**Records for processing**
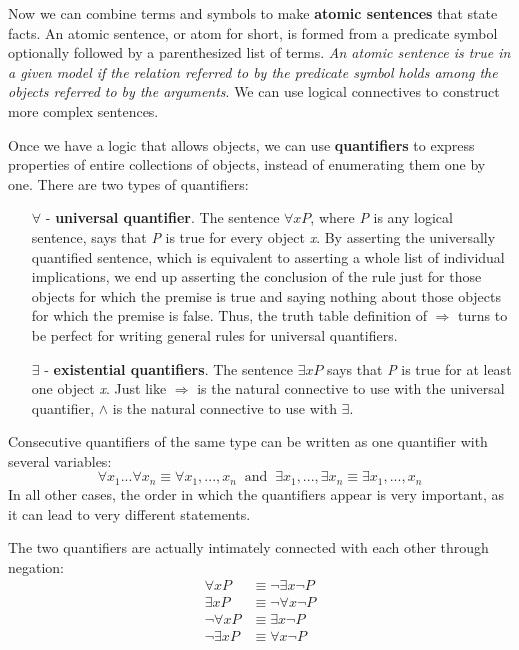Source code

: \documentclass{article}
\begin{document}
Now we can combine terms and symbols to make \textbf{atomic sentences} that state facts. An atomic sentence, or atom for short, is formed from a predicate symbol optionally followed by a parenthesized list of terms. \textit{An atomic sentence is true in a given model if the relation referred to by the predicate symbol holds among the objects referred to by the arguments}. We can use logical connectives to construct more complex sentences.

Once we have a logic that allows objects, we can use \textbf{quantifiers} to express properties of entire collections of objects, instead of enumerating them one by one. There are two types of quantifiers:
\begin{itemize}
    \item [$\forall$] - \textbf{universal quantifier}. The sentence $\forall x P$, where \textit{P} is any logical sentence, says that \textit{P} is true for every object \textit{x}. By asserting the universally quantified sentence, which is equivalent to asserting a whole list of individual implications, we end up asserting the conclusion of the rule just for those objects for which the premise is true and saying nothing about those objects for which the premise is false. Thus, the truth table definition of $\Rightarrow$ turns to be perfect for writing general rules for universal quantifiers.
    \item [$\exists$] - \textbf{existential quantifiers}. The sentence $\exists x P$ says that \textit{P} is true for at least one object \textit{x}. Just like $\Rightarrow$ is the natural connective to use with the universal quantifier, $\land$ is the natural connective to use with $\exists$.
\end{itemize}

Consecutive quantifiers of the same type can be written as one quantifier with several variables:
$$\forall x_1 ... \forall x_n \equiv \forall x_1,...,x_n \;\;\text{and}\;\; \exists x_1, ..., \exists x_n \equiv \exists x_1,...,x_n$$
In all other cases, the order in which the quantifiers appear is very important, as it can lead to very different statements.

The two quantifiers are actually intimately connected with each other through negation:
\begin{align*}
    \forall x P & \equiv \neg\exists x \neg P \\
    \exists x P & \equiv \neg\forall x \neg P \\
    \neg\forall x P & \equiv \exists x \neg P \\
    \neg\exists x P & \equiv \forall x \neg P \\
\end{align*}
\end{document}
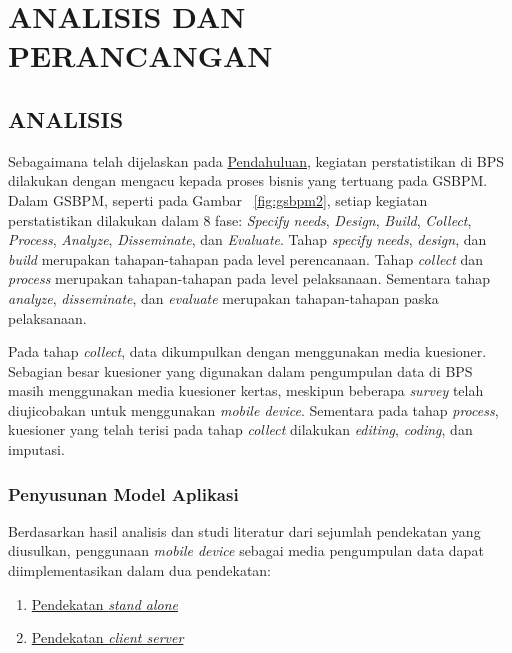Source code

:\chapter{ANALISIS DAN PERANCANGAN}


\section{ANALISIS}

Sebagaimana telah dijelaskan pada \hyperref[ch:chapter_1]{Pendahuluan}, kegiatan perstatistikan di BPS dilakukan dengan mengacu kepada proses bisnis yang tertuang pada GSBPM. Dalam GSBPM, seperti pada Gambar ~\ref{fig:gsbpm2}, setiap kegiatan perstatistikan dilakukan dalam 8 fase: \textit{Specify needs}, \textit{Design}, \textit{Build}, \textit{Collect}, \textit{Process}, \textit{Analyze}, \textit{Disseminate}, dan \textit{Evaluate}. Tahap \textit{specify needs}, \textit{design}, dan \textit{build} merupakan tahapan-tahapan pada level perencanaan. Tahap \textit{collect} dan \textit{process} merupakan tahapan-tahapan pada level pelaksanaan. Sementara tahap \textit{analyze}, \textit{disseminate}, dan \textit{evaluate} merupakan tahapan-tahapan paska pelaksanaan.


Pada tahap \textit{collect}, data dikumpulkan dengan menggunakan media kuesioner. Sebagian besar kuesioner yang digunakan dalam pengumpulan data di BPS masih menggunakan media kuesioner kertas, meskipun beberapa \textit{survey} telah diujicobakan untuk menggunakan \textit{mobile device}. Sementara pada tahap \textit{process}, kuesioner yang telah terisi pada tahap \textit{collect} dilakukan \textit{editing}, \textit{coding}, dan imputasi. 


\subsection{Penyusunan Model Aplikasi} \label{ssec:analysis-application-model}

Berdasarkan hasil analisis dan studi literatur dari sejumlah pendekatan yang diusulkan, penggunaan \textit{mobile device} sebagai media pengumpulan data dapat diimplementasikan dalam dua pendekatan:

\begin{enumerate}
\item \hyperref[sssec:stand-alone]{Pendekatan \textit{stand alone}}
\item \hyperref[sssec:client-server]{Pendekatan \textit{client server}}
\end{enumerate}


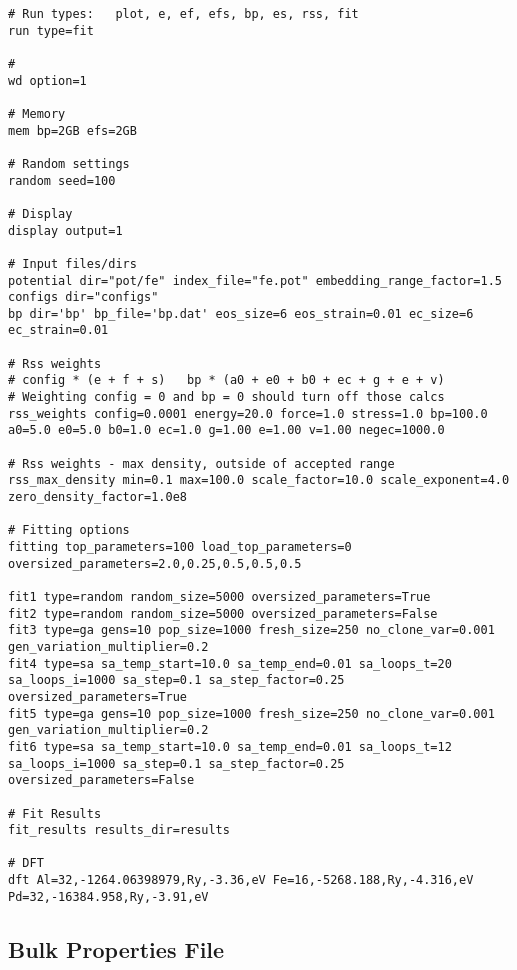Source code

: \begin{lstlisting}[style=sPseudo,caption={Iron potential input file for fitting.}]
# Run types:   plot, e, ef, efs, bp, es, rss, fit
run type=fit

#
wd option=1

# Memory
mem bp=2GB efs=2GB

# Random settings
random seed=100

# Display
display output=1

# Input files/dirs
potential dir="pot/fe" index_file="fe.pot" embedding_range_factor=1.5
configs dir="configs"
bp dir='bp' bp_file='bp.dat' eos_size=6 eos_strain=0.01 ec_size=6 ec_strain=0.01

# Rss weights
# config * (e + f + s)   bp * (a0 + e0 + b0 + ec + g + e + v)
# Weighting config = 0 and bp = 0 should turn off those calcs
rss_weights config=0.0001 energy=20.0 force=1.0 stress=1.0 bp=100.0 a0=5.0 e0=5.0 b0=1.0 ec=1.0 g=1.00 e=1.00 v=1.00 negec=1000.0

# Rss weights - max density, outside of accepted range
rss_max_density min=0.1 max=100.0 scale_factor=10.0 scale_exponent=4.0 zero_density_factor=1.0e8

# Fitting options
fitting top_parameters=100 load_top_parameters=0 oversized_parameters=2.0,0.25,0.5,0.5,0.5

fit1 type=random random_size=5000 oversized_parameters=True
fit2 type=random random_size=5000 oversized_parameters=False
fit3 type=ga gens=10 pop_size=1000 fresh_size=250 no_clone_var=0.001 gen_variation_multiplier=0.2
fit4 type=sa sa_temp_start=10.0 sa_temp_end=0.01 sa_loops_t=20 sa_loops_i=1000 sa_step=0.1 sa_step_factor=0.25 oversized_parameters=True
fit5 type=ga gens=10 pop_size=1000 fresh_size=250 no_clone_var=0.001 gen_variation_multiplier=0.2
fit6 type=sa sa_temp_start=10.0 sa_temp_end=0.01 sa_loops_t=12 sa_loops_i=1000 sa_step=0.1 sa_step_factor=0.25 oversized_parameters=False

# Fit Results
fit_results results_dir=results

# DFT
dft Al=32,-1264.06398979,Ry,-3.36,eV Fe=16,-5268.188,Ry,-4.316,eV Pd=32,-16384.958,Ry,-3.91,eV
\end{lstlisting}




\subsection{Bulk Properties File}

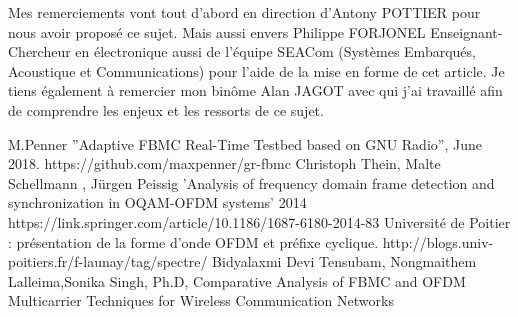 \documentclass[conference]{IEEEtran}
\begin{document}
Mes remerciements vont tout d'abord en direction d'Antony POTTIER pour nous avoir proposé ce sujet. Mais aussi envers Philippe FORJONEL
Enseignant-Chercheur en électronique
aussi de l'équipe SEACom (Systèmes Embarqués, Acoustique et Communications) pour l'aide de la mise en forme de cet article. Je tiens également à remercier mon binôme Alan JAGOT avec qui j'ai travaillé afin de comprendre les enjeux et les ressorts de ce sujet.
%
%

\begin{thebibliography}{00}
 M.Penner ''Adaptive FBMC Real-Time Testbed based on GNU Radio'', June 2018. https://github.com/maxpenner/gr-fbmc
 Christoph Thein, Malte Schellmann , Jürgen Peissig 'Analysis of frequency domain frame detection and synchronization in OQAM-OFDM systems' 2014 https://link.springer.com/article/10.1186/1687-6180-2014-83
 Université de Poitier : présentation de la forme d'onde OFDM et préfixe cyclique. http://blogs.univ-poitiers.fr/f-launay/tag/spectre/
 Bidyalaxmi Devi Tensubam, Nongmaithem Lalleima,Sonika Singh, Ph.D, 
Comparative Analysis of FBMC and OFDM Multicarrier
Techniques for Wireless Communication Networks 
\end{thebibliography}
\vspace{12pt}
\end{document}
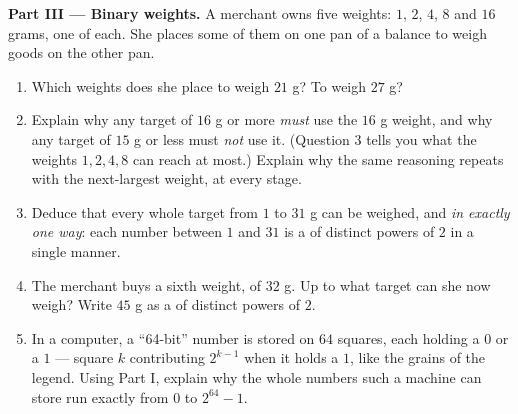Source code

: \begin{problem}[{Weekend problem --- the geometric \omterm{def:g1:addition:def}{sum}
$1 + 2 + 4 + \dots + 2^{n-1} = 2^n - 1$, from a famous legend to
binary numbers}]
\medskip
\noindent\textbf{Part III --- Binary weights.}
A merchant owns five weights: $1$, $2$, $4$, $8$ and $16$ grams,
one of each. She places some of them on one pan of a balance to
weigh goods on the other pan.
\begin{enumerate}[resume]
  \item Which weights does she place to weigh $21$ g? To weigh
        $27$ g?
  \item Explain why any target of $16$ g or more \emph{must} use
        the $16$ g weight, and why any target of $15$ g or less
        must \emph{not} use it. (Question 3 tells you what the
        weights $1, 2, 4, 8$ can reach at most.) Explain why the
        same reasoning repeats with the next-largest weight, at
        every stage.
  \item Deduce that every whole target from $1$ to $31$ g can be
        weighed, and \emph{in exactly one way}: each number
        between $1$ and $31$ is a  of distinct powers of $2$ in
        a single manner.
  \item The merchant buys a sixth weight, of $32$ g. Up to what
        target can she now weigh? Write $45$ g as a  of
        distinct powers of $2$.
  \item In a computer, a ``64-bit'' number is stored on $64$
        squares, each holding a $0$ or a $1$ --- square $k$
        contributing $2^{k-1}$ when it holds a $1$, like the
        grains of the legend. Using Part I, explain why the whole
        numbers such a machine can store run exactly from $0$ to
        $2^{64} - 1$.
\end{enumerate}
\end{problem}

**The problem**
Here the job is to set down exactly the lines of the material above that fall between the one with "aussi de l'équipe" and the one with "Christoph Thein, Malte", inclusive, and nothing beyond them.

**Output of the task**
aussi de l'équipe SEACom (Systèmes Embarqués, Acoustique et Communications) pour l'aide de la mise en forme de cet article. Je tiens également à remercier mon binôme Alan JAGOT avec qui j'ai travaillé afin de comprendre les enjeux et les ressorts de ce sujet.
%
%

\begin{thebibliography}{00}
 M.Penner ''Adaptive FBMC Real-Time Testbed based on GNU Radio'', June 2018. https://github.com/maxpenner/gr-fbmc
 Christoph Thein, Malte Schellmann , Jürgen Peissig 'Analysis of frequency domain frame detection and synchronization in OQAM-OFDM systems' 2014 https://link.springer.com/article/10.1186/1687-6180-2014-83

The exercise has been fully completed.